Paraguayan dictator faces unprecedented political challenges

For the first time in almost 33 years of absolute rule, Paraguayan President Alfredo Stroessner faces unprecedented challenges to his leadership. There is no doubt that General Stroessner, who is also the commander of the armed forces, is still in firm control of this sub-tropical, land-locked nation of 3.6 million. But some members of his own Colorado Party are for the first time calling for the general to step aside, so that a younger, civilian candidate can run in the April 1988 national elections.

Recently, there has been bitter infighting and backbiting among party members, including harassment by the police and military, as the Colorados hold elections for local party offices in preparation for a September convention that will nominate the party's presidential candidate.

Characteristically, Stroessner, who is serving his seventh term under the Colorado banner, has not indicated whether he will run again. In the meantime, the party has split into four factions and become embroiled in a power struggle.

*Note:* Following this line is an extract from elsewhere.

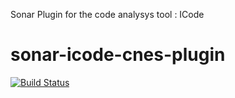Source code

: Sonar Plugin for the code analysys tool : ICode
# sonar-icode-cnes-plugin
[![Build Status](https://api.travis-ci.org/AT-NicolasMetivier/sonar-icode-cnes-plugin.svg)](https://travis-ci.org/AT-NicolasMetivier/sonar-icode-cnes-plugin)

``It's a continuity crisis,'' says Edgar Ynsfr'an, the former interior minister who heads up the so-called Group of 34 faction. ``Do we continue with Stroessner as the candidate or do we need political renewal?'' Such open questioning of Stroessner's grip on power by a party member would have been unheard of a year ago.

Paraguayans who speak out against the system are generally called ``traitors'' or ``communists.'' They face police harassment, arbitrary arrest under a law forbiding ``the foment of hatred,'' forced exile, or such economic sanctions as loss of jobs or government harassment of their businesses.

Yet the government can't brand Mr. Ynsfr'an a subversive because the former interior minister was the architect of the system of terror used to quash all political opposition as Stroessner consolidated his monopoly of power.

The other prominent Colorado challenger is Carlos Romero Pereira, leader of the 'eticos faction, so named for its criticism of rampant institutionalized corruption.

``We need a civilian president,'' Mr. Romero Pereira said in an interview. ``The serious economic, social, political - and above all moral - crisis the country is going through demands such a change.''

The other two factions are loyal to Stroessner, but have different views of what should happen to the party after he is gone. The militantes want the status quo to continue. The rival tradicionalistas want the 100-year-old party to return to what it was before Stroessner remodeled it to fit his own image.

Stroessner has kept a tight rein on the 1 million-member party, using it to distribute government resources and exercise patronage. All public employees, ranging from teachers to judicial employees and armed forces members, and often their family members, must be Colorado members.

Opposition parties have long been muted by fear and a system that Paraguayans refer to as mybarete. The word means ``the strongest rule'' in the Guarani Indian language, which is still spoken by almost everyone in the country. The continuous state of siege in effect since 1959, only lifted during elections, has hamstrung the parties. Tight controls restrict access to the media and limit the parties' ability to openly recruit partisans or hold public meetings. A law prohibits opposition parties from forming a coalition slate.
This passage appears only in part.